Syria's ruling Baath Party stripped the country's former vice president of membership and joined parliament in demanding his trial on a charge of high treason, the official news agency SANA reported Sunday.

The move came two days after former Vice President Abdul-Halim Khaddam said in a television interview from Paris that Syria's leader threatened former Lebanese Prime Minister Rafik Hariri months before Hariri was assassinated in a truck bombing.

Khaddam told the Al-Arabiya satellite channel that Syrian President Bashar Assad warned Hariri in August 2004 that he would "crush whoever attempts to overturn our decision" to extend the term of Lebanon's pro-Syrian president.

While Khaddam said in the interview that he planned to return to Syria with his family to write a book, it was unclear if he would go back facing a treason charge. Conviction would bring the death penalty.

"Khaddam has joined the band of enemies who are targeting the country and its attitudes," the Baath Party statement said. "Khaddam has betrayed the party, the country and the (Arab) nation. The National Leadership has decided to dismiss Khaddam from the party and put him on trial."

The French Foreign Ministry confirmed Khaddam has been in France for several months but declined to give any details on his whereabouts or whether he has asked for protection.

Syria's push for the three-year extension of Emile Lahoud's presidency in September 2004 — which Hariri opposed — was considered responsible for the crisis in Lebanese-Syrian relations that preceded Hariri's assassination last Feb. 14.

Widespread street protests by Lebanese and international pressure forced Assad's government to end a nearly three-decade Syrian troop presence in its neighbor.

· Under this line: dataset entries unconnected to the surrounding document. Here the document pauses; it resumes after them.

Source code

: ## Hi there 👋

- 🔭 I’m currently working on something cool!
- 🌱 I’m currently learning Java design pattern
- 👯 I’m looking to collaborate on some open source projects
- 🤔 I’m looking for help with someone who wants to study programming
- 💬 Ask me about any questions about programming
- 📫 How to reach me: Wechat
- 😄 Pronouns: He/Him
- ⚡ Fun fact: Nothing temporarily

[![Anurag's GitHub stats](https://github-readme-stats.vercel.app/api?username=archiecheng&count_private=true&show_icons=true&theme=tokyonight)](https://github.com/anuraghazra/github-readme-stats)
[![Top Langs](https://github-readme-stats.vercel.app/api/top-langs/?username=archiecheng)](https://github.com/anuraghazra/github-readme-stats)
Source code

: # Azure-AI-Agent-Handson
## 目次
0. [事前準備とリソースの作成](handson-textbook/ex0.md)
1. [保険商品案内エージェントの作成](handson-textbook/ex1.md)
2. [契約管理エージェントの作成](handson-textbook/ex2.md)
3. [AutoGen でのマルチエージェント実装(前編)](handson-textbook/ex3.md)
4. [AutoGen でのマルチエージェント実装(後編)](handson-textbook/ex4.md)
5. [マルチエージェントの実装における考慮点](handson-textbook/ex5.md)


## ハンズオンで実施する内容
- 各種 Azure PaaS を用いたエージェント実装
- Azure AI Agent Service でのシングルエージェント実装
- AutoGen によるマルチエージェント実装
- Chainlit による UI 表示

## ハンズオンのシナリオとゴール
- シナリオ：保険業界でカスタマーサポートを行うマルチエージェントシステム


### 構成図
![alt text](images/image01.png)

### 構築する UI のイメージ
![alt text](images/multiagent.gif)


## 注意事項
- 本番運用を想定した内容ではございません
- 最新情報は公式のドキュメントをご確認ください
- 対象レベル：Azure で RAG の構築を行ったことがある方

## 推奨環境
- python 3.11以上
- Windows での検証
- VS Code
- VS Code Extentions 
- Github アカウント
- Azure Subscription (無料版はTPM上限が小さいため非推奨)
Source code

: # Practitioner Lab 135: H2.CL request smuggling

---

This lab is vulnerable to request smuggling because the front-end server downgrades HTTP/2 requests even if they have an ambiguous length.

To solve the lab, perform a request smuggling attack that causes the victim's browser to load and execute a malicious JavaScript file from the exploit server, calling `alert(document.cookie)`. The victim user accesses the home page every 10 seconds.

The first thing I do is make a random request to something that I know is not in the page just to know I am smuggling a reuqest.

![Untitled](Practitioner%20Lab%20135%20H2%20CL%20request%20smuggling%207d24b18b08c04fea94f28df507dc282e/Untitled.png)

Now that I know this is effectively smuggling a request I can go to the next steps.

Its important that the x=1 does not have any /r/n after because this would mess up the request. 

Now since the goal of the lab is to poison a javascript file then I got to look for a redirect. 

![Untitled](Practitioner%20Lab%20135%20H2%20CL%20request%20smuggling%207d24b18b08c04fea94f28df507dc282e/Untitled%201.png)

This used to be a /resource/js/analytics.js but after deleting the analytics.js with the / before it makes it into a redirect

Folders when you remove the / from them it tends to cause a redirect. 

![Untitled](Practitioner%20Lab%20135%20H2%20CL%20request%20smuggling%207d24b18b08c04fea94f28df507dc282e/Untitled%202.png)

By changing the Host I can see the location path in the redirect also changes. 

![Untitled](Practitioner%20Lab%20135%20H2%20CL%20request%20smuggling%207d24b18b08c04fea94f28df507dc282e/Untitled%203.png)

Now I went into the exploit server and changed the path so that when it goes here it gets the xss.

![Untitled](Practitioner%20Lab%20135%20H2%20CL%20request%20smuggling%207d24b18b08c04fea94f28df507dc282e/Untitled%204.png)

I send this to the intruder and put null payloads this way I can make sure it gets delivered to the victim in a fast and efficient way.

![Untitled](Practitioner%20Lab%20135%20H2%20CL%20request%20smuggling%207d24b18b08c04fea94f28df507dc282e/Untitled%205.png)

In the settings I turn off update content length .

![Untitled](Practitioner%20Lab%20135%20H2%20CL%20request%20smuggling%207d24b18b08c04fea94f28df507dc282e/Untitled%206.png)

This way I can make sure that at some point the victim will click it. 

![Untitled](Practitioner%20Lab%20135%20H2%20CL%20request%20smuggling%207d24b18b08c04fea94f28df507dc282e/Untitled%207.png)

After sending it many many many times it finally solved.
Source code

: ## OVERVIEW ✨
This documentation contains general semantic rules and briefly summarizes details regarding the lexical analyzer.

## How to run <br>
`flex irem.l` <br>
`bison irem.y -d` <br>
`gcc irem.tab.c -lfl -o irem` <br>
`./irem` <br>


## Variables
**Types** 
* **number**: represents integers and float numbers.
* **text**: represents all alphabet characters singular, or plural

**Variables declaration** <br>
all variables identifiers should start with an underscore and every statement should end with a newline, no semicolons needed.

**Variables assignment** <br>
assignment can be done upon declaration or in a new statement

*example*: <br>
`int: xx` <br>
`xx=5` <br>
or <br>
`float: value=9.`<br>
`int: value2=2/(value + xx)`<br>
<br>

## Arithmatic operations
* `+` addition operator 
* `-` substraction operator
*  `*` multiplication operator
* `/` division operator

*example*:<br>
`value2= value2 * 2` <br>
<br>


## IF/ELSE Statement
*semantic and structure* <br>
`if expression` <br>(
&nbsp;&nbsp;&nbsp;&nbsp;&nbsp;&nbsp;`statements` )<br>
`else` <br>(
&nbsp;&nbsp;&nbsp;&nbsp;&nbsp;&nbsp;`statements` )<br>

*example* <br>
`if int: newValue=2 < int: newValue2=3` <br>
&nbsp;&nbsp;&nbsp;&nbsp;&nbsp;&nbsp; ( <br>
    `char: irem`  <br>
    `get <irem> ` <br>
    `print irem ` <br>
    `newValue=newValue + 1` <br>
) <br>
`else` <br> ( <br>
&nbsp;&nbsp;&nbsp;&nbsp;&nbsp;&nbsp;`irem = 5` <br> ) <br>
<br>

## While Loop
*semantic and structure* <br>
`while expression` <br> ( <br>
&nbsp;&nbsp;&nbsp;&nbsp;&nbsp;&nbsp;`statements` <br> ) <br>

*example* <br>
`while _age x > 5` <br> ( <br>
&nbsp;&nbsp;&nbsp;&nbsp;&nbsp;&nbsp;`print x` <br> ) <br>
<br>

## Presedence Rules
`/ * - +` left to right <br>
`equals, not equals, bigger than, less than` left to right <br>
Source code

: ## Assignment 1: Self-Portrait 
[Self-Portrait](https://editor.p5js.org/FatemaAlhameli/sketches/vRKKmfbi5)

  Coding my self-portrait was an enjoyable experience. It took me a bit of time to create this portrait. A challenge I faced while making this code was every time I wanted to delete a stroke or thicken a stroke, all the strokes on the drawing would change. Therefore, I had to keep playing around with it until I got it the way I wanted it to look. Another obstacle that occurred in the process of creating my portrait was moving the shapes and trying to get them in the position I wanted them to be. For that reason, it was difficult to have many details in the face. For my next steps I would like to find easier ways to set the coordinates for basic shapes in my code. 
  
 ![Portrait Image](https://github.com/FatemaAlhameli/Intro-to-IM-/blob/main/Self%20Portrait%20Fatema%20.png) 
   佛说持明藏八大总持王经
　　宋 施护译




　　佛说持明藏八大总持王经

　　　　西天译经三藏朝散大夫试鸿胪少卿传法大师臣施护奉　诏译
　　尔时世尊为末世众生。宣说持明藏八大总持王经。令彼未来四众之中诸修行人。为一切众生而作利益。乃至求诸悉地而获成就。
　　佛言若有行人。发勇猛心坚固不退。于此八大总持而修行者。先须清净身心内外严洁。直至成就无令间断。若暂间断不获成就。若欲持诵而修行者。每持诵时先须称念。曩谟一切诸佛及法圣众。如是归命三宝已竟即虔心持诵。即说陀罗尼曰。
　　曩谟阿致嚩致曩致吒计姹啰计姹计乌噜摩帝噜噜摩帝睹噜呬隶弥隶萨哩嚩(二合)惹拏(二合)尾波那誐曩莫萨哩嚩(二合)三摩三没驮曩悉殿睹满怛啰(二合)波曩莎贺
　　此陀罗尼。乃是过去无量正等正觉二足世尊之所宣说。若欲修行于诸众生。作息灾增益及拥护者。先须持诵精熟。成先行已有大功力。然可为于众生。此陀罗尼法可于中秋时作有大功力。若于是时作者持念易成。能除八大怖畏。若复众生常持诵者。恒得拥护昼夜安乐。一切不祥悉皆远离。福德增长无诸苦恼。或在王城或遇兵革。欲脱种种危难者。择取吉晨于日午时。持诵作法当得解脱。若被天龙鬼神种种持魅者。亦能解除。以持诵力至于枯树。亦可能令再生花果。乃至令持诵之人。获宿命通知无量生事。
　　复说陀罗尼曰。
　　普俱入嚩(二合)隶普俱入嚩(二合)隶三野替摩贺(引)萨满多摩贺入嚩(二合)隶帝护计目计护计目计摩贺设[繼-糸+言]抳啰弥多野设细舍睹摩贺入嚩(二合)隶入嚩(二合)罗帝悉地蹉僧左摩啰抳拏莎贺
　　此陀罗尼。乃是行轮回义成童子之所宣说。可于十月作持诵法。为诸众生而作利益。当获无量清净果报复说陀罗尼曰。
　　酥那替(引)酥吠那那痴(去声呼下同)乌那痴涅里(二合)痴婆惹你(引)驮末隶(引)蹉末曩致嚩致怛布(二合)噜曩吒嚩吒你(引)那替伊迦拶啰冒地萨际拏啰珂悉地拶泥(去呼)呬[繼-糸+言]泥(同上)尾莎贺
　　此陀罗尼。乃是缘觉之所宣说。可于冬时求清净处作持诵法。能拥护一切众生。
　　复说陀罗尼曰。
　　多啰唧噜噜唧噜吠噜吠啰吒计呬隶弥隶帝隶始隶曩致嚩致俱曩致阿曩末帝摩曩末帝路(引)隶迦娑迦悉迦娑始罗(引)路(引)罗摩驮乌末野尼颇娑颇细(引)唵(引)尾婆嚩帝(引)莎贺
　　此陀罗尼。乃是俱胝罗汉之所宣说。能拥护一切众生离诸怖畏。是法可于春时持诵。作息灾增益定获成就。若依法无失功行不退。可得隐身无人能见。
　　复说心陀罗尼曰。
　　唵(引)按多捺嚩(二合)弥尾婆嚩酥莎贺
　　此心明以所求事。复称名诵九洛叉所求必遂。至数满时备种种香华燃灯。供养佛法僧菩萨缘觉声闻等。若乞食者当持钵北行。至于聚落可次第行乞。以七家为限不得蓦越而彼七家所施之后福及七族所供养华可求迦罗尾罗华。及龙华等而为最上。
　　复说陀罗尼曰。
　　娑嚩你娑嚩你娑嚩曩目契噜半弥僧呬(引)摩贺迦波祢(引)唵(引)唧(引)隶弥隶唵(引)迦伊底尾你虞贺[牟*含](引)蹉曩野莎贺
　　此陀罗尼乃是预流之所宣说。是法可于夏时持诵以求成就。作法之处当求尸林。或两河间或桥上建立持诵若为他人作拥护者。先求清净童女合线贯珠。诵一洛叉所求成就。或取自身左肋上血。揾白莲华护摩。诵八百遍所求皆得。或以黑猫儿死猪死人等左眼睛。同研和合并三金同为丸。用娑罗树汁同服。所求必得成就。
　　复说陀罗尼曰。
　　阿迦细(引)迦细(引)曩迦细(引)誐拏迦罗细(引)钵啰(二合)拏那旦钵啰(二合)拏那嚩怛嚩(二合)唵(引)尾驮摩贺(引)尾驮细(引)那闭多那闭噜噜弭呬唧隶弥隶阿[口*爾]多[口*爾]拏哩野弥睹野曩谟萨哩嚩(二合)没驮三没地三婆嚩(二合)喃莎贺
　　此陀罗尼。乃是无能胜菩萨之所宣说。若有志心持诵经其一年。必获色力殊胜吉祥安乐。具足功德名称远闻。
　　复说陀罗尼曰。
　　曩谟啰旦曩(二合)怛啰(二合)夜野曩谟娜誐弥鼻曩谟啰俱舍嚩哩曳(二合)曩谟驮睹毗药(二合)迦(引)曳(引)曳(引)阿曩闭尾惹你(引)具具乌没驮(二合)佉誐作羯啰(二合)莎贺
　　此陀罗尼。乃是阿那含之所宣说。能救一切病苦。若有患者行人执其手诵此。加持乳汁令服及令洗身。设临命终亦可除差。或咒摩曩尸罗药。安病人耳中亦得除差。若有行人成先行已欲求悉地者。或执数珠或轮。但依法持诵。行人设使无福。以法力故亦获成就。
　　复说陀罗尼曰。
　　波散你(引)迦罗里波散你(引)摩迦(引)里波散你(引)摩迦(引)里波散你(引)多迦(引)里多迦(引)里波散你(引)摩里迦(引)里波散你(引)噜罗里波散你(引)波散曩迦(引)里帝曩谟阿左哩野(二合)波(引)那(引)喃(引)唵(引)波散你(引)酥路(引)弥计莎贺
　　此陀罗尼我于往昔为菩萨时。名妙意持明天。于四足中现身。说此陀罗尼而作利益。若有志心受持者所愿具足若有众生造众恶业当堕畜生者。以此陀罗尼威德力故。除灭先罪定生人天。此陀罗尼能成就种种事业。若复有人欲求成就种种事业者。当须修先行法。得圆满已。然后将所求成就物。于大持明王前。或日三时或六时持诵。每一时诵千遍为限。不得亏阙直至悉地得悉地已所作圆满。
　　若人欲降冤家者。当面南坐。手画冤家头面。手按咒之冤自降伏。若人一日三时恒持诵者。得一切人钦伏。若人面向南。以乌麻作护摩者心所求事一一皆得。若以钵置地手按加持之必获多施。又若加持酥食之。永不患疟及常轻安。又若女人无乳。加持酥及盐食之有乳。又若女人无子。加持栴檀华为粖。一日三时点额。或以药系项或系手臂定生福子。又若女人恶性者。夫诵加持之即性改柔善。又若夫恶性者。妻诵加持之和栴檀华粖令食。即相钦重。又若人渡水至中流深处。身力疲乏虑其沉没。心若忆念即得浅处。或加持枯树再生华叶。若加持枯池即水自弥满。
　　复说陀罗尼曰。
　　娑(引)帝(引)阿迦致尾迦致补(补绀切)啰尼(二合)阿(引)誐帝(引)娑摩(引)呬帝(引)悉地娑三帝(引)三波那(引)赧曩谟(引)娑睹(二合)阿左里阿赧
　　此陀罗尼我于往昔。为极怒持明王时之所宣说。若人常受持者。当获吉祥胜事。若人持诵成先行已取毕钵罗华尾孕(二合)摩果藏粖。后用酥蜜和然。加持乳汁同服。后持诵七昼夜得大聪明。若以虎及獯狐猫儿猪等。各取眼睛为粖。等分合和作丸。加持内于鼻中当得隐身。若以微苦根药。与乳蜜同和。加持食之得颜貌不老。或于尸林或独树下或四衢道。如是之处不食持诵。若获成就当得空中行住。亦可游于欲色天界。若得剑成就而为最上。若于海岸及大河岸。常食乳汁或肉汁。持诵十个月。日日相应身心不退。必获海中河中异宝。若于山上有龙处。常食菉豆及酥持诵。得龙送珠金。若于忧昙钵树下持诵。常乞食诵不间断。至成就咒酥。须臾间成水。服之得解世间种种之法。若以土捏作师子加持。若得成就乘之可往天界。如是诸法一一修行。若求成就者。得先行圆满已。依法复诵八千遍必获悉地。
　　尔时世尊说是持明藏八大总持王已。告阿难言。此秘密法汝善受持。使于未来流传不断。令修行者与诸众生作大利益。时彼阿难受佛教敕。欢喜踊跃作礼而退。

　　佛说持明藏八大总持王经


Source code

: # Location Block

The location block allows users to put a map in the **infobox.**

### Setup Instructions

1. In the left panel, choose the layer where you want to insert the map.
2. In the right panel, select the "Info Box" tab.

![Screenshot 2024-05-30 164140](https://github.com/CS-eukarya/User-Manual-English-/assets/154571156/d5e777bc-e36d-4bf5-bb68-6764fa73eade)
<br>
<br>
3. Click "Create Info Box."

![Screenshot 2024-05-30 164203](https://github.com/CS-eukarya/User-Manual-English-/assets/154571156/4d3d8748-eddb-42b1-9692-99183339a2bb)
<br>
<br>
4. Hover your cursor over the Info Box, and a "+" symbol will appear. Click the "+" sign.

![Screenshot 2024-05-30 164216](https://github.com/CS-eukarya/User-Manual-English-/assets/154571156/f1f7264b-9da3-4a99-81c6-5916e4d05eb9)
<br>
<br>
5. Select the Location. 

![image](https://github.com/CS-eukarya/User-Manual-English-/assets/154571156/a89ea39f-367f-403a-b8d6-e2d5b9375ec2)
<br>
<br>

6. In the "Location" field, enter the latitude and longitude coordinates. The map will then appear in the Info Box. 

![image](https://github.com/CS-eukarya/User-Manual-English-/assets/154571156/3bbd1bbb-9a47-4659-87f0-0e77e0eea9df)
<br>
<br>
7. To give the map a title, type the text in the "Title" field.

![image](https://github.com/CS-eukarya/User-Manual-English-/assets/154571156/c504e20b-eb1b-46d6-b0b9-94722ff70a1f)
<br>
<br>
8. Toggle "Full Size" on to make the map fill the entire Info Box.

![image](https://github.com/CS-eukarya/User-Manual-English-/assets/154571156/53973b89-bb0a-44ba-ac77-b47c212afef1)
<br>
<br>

A United Nations probe has since implicated top Syrian security officials in the bombing that killed Hariri and 20 other people in central Beirut. Assad's government has denied being involved.

In Khaddam's first extensive TV interview since he left Syria several months ago, the former leader quoted the Syrian president as telling Hariri: "You want to bring a (new) president in Lebanon ... I will not allow that. I will crush whoever attempts to overturn our decision."

The decision to strip Khaddam of party membership was announced in a statement issued by the Baath Party's National Leadership, the country's highest decision-making authority, which is headed by Assad.

On Saturday, parliament passed a binding measure that Khaddam be tried for high treason, a charge that is reserved for high officials and carries the death penalty.

Khaddam made his comments as he declared a formal break with Assad, citing corruption and the president's failure to institute reforms.

Khaddam, a one-time Baath Party stalwart, became a vice president in 1984 and resigned in June. He was the nominal leader in Syria for a short period after Assad's father, President Hafez Assad, died in June 2000 and was Syria's point man on Lebanon for many years, until 1998.